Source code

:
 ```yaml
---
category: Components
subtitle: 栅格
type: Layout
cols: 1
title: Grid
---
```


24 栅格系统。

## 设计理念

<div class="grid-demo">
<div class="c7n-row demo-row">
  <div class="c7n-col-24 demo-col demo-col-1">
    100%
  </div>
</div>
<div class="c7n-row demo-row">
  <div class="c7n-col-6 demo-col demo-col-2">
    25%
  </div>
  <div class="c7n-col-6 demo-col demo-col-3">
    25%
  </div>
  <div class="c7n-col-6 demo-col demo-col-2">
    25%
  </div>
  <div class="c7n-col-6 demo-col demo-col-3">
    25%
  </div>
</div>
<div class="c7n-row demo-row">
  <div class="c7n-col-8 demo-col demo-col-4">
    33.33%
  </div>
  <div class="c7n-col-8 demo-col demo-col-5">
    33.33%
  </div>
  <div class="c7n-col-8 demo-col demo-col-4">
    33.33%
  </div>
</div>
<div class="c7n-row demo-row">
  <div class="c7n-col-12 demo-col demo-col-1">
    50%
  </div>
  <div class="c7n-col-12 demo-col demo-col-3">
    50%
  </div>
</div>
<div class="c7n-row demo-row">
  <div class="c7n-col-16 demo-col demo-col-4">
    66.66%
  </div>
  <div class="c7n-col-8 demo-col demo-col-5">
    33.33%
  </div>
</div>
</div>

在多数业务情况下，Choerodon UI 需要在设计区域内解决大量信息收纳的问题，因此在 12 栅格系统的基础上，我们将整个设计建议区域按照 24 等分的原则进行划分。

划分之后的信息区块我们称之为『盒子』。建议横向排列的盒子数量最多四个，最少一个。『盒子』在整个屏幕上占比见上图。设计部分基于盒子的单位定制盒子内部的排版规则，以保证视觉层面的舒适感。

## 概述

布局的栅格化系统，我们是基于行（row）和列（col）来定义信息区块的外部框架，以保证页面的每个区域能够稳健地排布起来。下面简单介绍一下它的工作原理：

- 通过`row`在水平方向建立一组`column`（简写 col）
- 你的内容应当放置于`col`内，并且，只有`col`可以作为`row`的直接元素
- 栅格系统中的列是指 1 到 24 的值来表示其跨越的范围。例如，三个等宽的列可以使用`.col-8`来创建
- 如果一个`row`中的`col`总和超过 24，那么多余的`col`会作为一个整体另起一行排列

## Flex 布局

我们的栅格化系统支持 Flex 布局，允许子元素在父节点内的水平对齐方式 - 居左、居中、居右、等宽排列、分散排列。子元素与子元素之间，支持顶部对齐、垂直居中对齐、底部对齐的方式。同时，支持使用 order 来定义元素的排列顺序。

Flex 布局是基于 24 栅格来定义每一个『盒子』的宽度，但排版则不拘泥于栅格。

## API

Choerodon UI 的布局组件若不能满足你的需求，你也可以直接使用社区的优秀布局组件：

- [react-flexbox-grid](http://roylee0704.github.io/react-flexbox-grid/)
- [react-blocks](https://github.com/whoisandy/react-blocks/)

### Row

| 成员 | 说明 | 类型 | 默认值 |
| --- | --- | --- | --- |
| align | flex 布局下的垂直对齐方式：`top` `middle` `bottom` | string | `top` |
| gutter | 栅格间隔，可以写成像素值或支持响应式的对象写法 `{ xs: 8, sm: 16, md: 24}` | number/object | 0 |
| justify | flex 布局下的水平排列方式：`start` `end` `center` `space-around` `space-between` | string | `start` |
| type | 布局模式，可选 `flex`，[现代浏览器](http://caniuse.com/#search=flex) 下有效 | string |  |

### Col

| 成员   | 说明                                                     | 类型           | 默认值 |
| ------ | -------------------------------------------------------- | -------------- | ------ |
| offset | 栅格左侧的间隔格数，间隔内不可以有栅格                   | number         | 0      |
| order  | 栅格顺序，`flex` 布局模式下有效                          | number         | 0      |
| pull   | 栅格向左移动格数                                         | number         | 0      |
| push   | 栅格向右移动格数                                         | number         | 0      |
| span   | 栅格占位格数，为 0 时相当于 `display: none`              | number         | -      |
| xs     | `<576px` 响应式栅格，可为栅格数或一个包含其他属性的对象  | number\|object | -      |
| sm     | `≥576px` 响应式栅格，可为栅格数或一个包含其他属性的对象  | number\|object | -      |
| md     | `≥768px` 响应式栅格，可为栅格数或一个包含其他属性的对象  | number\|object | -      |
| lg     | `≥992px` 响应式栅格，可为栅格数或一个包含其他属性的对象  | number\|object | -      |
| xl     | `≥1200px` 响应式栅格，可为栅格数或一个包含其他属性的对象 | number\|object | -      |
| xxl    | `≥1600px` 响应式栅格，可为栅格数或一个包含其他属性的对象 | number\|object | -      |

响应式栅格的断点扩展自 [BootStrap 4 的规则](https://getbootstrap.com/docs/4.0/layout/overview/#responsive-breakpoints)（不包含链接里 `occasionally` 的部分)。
※ ※ ※
### To do
Above are several records. Count the lines among them that contain "type" and give only the total.

### Exercise response
2